7. Website Analytics
Google Analytics can provide you with useful information about your customers. The tool will reveal the basic visitor demographics, including gender, age, and geographical location. Delve a bit deeper into Analytics, and you will find information on people’s interests. Google Analytics will also show you how people interact with your site and which of your pages are the most popular.
8. Discover What Your Customers Are Talking About
It will help you understand your customers if you know what concerns them. What are people saying about your brand, for example? What is trending in your sector? Of course, manually tracking online conversations across multiple platforms would be next to impossible. It would be best to use social media monitoring tools, like Hootsuite, Sprout Social, or Buzzlogix, to monitor brand and keyword mentions. You can also see what is being posted on the web with Google Alerts. Monitoring relevant keywords and hashtags will keep you in touch with customers and alert you to what your competitors are doing.
9. Engage with Customers
Go to the places where your customers hang out and join in with the conversation. Look for social media groups where your customers might be found and join online forums relevant to your niche. Be the first to answer questions from your target audience and respond to any mention of your brand. Striking up a conversation with your target audience will help gain people’s trust. When people begin to trust you, they will be more likely to share information with you.

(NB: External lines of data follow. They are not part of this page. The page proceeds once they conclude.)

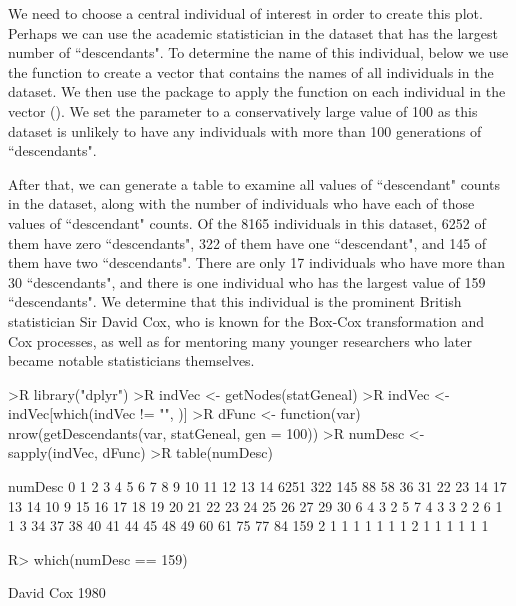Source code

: \documentclass[article,shortnames]{jss}
\begin{document}
We need to choose a central individual of interest in order to create this plot. Perhaps we can use the academic statistician in the dataset that has the largest number of ``descendants". To determine the name of this individual, below we use the  function  to create a vector  that contains the names of all individuals in the dataset. We then use the  package to apply the  function  on each individual in the  vector (\citealt{dplyr}). We set the parameter  to a conservatively large value of 100 as this dataset is unlikely to have any individuals with more than 100 generations of ``descendants".

After that, we can generate a table to examine all values of ``descendant" counts in the dataset, along with the number of individuals who have each of those values of ``descendant" counts. Of the 8165 individuals in this dataset, 6252 of them have zero ``descendants", 322 of them have one ``descendant", and 145 of them have two ``descendants". There are only 17 individuals who have more than 30 ``descendants", and there is one individual who has the largest value of 159 ``descendants". We determine that this individual is the prominent British statistician Sir David Cox, who is known for the Box-Cox transformation and Cox processes, as well as for mentoring many younger researchers who later became notable statisticians themselves.

\begin{CodeChunk}
\begin{CodeInput}
>R library("dplyr")
>R indVec <- getNodes(statGeneal)
>R indVec <- indVec[which(indVec != "", )]
>R dFunc <- function(var) nrow(getDescendants(var, statGeneal, gen = 100))
>R numDesc <- sapply(indVec, dFunc)
>R table(numDesc)
\end{CodeInput}
\begin{CodeOutput}
numDesc
   0    1    2    3    4    5    6    7    8    9   10   11   12   13   14 
6251  322  145   88   58   36   31   22   23   14   17   13   14   10    9 
  15   16   17   18   19   20   21   22   23   24   25   26   27   29   30 
   6    4    3    2    5    7    4    3    3    2    2    6    1    1    3 
  34   37   38   40   41   44   45   48   49   60   61   75   77   84  159 
   2    1    1    1    1    1    1    1    2    1    1    1    1    1    1 
\end{CodeOutput}
\begin{CodeInput}
R> which(numDesc == 159)
\end{CodeInput}
\begin{CodeOutput}
David Cox 
     1980
\end{CodeOutput}
\end{CodeChunk}
\end{document}
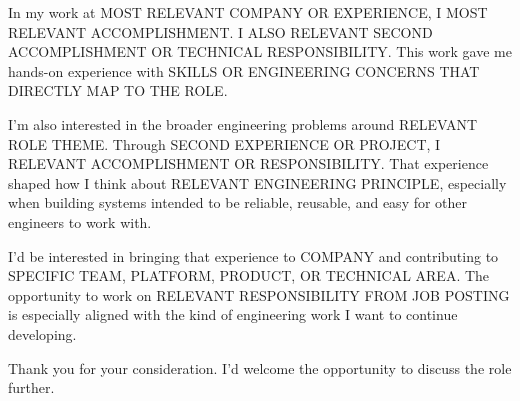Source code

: In my work at MOST RELEVANT COMPANY OR EXPERIENCE, I MOST RELEVANT ACCOMPLISHMENT. I ALSO RELEVANT SECOND ACCOMPLISHMENT OR TECHNICAL RESPONSIBILITY. This work gave me hands-on experience with SKILLS OR ENGINEERING CONCERNS THAT DIRECTLY MAP TO THE ROLE.

I'm also interested in the broader engineering problems around RELEVANT ROLE THEME. Through SECOND EXPERIENCE OR PROJECT, I RELEVANT ACCOMPLISHMENT OR RESPONSIBILITY. That experience shaped how I think about RELEVANT ENGINEERING PRINCIPLE, especially when building systems intended to be reliable, reusable, and easy for other engineers to work with.

I'd be interested in bringing that experience to COMPANY and contributing to SPECIFIC TEAM, PLATFORM, PRODUCT, OR TECHNICAL AREA. The opportunity to work on RELEVANT RESPONSIBILITY FROM JOB POSTING is especially aligned with the kind of engineering work I want to continue developing.

%
Thank you for your consideration. I'd welcome the opportunity to discuss the role further.

\vspace{10pt}
\LetterSignoff\\[4pt]
\YourName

10. Build Customer Profiles
The objective of all the above is to build up a picture of your customers. As mentioned above, you will probably find that you can segment your market and have several different profiles of a typical customer. Go beyond the basics of gender, age, and location, though. You need to know what your target audience is concerned about and why they might, or might not, buy your product. It will take time and effort to identify precisely who your customers are. However, when you get to know your customers, you will be better placed to sell them what they want.

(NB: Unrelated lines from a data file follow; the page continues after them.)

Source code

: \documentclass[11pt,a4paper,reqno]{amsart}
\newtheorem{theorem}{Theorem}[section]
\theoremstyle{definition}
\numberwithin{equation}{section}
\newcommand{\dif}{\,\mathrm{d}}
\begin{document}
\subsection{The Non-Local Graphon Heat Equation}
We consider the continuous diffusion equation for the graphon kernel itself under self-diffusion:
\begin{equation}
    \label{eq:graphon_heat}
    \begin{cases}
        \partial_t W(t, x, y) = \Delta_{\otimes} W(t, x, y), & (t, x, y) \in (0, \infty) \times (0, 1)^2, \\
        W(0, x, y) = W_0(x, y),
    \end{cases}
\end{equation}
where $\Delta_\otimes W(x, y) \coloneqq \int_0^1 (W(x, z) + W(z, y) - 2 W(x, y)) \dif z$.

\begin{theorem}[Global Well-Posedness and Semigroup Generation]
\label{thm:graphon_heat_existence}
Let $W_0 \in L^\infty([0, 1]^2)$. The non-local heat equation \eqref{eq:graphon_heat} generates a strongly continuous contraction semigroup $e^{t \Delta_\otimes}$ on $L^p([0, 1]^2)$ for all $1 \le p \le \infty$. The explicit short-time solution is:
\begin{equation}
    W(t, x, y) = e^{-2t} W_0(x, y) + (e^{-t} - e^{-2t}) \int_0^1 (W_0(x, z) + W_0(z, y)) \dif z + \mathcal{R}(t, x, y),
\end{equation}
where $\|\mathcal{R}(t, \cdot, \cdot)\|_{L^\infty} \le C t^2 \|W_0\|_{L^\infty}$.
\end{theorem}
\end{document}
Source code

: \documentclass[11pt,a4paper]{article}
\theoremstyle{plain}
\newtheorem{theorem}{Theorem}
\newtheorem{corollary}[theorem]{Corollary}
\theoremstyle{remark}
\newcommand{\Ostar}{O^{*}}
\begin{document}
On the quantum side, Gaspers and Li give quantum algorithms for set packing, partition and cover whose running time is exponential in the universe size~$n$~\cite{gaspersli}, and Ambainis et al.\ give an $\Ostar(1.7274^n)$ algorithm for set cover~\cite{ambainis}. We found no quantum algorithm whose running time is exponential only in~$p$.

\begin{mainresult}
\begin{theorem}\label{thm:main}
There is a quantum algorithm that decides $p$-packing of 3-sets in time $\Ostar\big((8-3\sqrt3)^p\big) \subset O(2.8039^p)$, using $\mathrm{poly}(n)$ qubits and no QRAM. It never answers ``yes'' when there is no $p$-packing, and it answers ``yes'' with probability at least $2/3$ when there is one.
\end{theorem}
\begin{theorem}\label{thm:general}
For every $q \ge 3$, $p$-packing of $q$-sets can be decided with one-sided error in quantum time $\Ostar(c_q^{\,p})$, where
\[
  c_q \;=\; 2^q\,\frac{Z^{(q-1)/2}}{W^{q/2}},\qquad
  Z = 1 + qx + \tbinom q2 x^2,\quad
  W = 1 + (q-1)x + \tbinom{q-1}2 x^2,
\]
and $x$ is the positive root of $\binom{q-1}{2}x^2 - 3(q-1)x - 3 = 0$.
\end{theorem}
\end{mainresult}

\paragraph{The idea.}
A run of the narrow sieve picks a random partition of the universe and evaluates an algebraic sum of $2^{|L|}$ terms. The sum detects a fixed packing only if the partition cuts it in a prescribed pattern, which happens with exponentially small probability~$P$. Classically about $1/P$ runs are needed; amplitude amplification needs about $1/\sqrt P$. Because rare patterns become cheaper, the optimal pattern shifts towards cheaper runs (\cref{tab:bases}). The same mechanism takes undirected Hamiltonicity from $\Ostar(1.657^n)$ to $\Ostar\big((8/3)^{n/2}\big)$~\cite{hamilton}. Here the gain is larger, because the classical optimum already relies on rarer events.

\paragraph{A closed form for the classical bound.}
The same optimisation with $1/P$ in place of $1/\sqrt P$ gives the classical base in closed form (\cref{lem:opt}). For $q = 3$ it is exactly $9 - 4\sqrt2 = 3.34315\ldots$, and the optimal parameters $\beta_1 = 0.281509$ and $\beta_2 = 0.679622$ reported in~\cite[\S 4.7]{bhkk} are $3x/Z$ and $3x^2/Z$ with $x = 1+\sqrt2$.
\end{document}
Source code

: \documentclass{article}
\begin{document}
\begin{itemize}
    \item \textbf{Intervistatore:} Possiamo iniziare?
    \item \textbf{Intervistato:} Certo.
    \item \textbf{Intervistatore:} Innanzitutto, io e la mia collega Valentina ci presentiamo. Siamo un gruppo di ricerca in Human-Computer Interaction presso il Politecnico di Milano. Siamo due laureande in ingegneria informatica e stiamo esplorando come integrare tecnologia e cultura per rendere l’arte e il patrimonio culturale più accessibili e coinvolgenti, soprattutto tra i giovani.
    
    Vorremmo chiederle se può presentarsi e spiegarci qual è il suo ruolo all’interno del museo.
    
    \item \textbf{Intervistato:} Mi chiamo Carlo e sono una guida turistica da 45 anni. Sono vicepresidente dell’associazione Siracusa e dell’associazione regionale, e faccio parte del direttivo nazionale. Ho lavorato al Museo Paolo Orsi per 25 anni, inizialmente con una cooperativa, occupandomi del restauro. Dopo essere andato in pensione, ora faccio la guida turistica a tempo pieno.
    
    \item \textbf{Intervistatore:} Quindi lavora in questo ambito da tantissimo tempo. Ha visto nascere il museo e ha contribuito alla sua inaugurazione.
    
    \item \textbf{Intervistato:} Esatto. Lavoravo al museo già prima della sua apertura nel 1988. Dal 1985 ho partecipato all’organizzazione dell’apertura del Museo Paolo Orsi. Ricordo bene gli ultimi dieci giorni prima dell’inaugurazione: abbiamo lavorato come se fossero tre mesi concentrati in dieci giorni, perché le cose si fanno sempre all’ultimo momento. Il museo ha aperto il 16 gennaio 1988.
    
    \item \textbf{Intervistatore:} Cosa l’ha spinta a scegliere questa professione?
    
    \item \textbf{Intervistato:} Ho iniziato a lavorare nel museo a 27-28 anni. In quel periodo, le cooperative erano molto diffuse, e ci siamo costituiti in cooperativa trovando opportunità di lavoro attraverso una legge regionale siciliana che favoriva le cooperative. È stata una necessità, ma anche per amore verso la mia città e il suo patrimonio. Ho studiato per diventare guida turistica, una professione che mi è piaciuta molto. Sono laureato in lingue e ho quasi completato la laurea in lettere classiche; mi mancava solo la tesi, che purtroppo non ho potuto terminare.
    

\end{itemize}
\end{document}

To sum up, it’s going to take a lot of work to get to know your customers well. Once you have conducted surveys, analyzed the metrics, and joined the conversation, all that data will need collating as well. And don’t forget that your typical customer may change over time. Your customer profiles, though, will provide you with a precious resource. A resource that will help you target every marketing campaign, every new product launch, and every piece of online content you produce.